Dominare i contrasti
Fotografare nel buio più assoluto non è possibile. O meglio, è possibile, ma raramente conduce a risultati accettabili. Di solito la fotografia notturna implica forti contrasti tra fonti di luce (la luna, i lampioni, le luci della città) e zone d’ombra. Alcuni apparecchi consentono una certa qual compensazione delle alte luci e delle ombre già in fase di ripresa; tuttavia sarebbe più efficace equilibrare luci e ombre in fase di trattamento del RAW. A questo proposito, ci preme sottolineare come le correzioni effettuate in fase di trattamento del RAW portino a risultati qualitativamente superiori a quelli ottenuti agendo sul comando Luci/Ombre una volta aperto il file in Photoshop. Come è noto, l’intervento sul RAW non deteriora il file, cosa che invece può accadere una volta che questo sia stato aperto in Photoshop e salvato in JPEG.
Molti fotografi sono preoccupati dalla saturazione delle alte luci: lampioni, finestre illuminate e riflessi appariranno bruciati. Questo è inevitabile qualora si vogliano avere degli elementi leggibili nella scena. Del resto la luce è bianca e non avrebbe senso volerne attenuare la luminosità: le alte luci bruciate non devono perciò preoccupare, ma vanno accettate ed anzi trasformate in elementi significanti della composizione (ad esempio come contrapposizione ad aree di ombra profonda).
Spesso si presenta la necessità di schiarire un primo piano troppo scuro, oppure di mettere in risalto, illuminandolo, un elemento vicino. In questi casi si ricorre al flash, usato come luce di riempimento (fill-in) e non – ovviamente – come luce principale.

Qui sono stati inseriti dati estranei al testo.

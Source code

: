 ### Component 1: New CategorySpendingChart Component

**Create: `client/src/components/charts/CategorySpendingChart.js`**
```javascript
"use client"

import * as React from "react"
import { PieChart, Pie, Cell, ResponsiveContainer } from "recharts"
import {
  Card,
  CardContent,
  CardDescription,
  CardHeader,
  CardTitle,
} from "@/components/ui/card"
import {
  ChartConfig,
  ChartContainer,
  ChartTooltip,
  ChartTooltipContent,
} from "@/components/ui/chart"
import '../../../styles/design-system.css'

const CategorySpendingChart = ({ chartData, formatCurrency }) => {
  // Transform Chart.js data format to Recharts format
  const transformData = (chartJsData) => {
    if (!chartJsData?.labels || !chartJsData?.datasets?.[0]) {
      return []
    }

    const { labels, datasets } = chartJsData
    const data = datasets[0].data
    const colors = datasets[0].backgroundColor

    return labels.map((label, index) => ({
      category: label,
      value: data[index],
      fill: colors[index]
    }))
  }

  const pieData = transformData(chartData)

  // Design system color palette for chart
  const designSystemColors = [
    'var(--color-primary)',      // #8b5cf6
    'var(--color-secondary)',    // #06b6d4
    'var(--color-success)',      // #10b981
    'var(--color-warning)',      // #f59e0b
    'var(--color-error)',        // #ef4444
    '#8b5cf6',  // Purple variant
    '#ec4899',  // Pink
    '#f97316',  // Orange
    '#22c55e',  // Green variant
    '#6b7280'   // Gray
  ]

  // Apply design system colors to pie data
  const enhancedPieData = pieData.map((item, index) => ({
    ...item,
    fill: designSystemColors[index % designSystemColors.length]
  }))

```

Il centro commerciale del Parco Dora a Torino. La forte illuminazione artificiale presente nell'ambiente ha permesso di rappresentare con la sufficiente leggibilità tutti gli elementi della scena. la fotografia a sinistra è stata scattata attraverso uno degli oblò metallici del piano superiore.

La Fontana-Igloo di Mario Merz. Il lungo tempo di otturazione ha permesso di rendere i getti d'acqua come strisce continue di luce. I pannelli luminosi triangolari indicano i punti cardinali.

"Opera per Torino" dell'artista danese Per Kirkeby. Le rigide linee ortogonali della costruzione contrastano con le forme morbide e "disordinate" della vegetazione. Le fronde dell'albero sono state schiarite con un colpo di flash, rivolto verso l'alto.

A sinistra, la chiesa del convento dei Cappuccini del Monte illuminata dall'opera "Piccoli spiriti blu" di Rebecca Horn. La dominante blu dovuta ai cerchi al neon è stata volutamente lasciata, curando soltanto di ammorbidire le ombre più dure. A destra, l'ingresso del Borgo medioevale al Parco del Valentino.

Piazza Castello nel mese di novembre. Il flash è stato usato per illuminare il primo piano mantenendo correttamente esposto anche lo sfondo.

Piazza d'Armi, lo stadio olimpico e (a sinistra) il Palazzo del ghiaccio progettato da Arata Isozaki. In questo caso è stata utilizzata la sola luce disponibile.

La passerella sospesa che unisce il Villaggio olimpico all'area espositiva del Lingotto e l'Arco olimpico.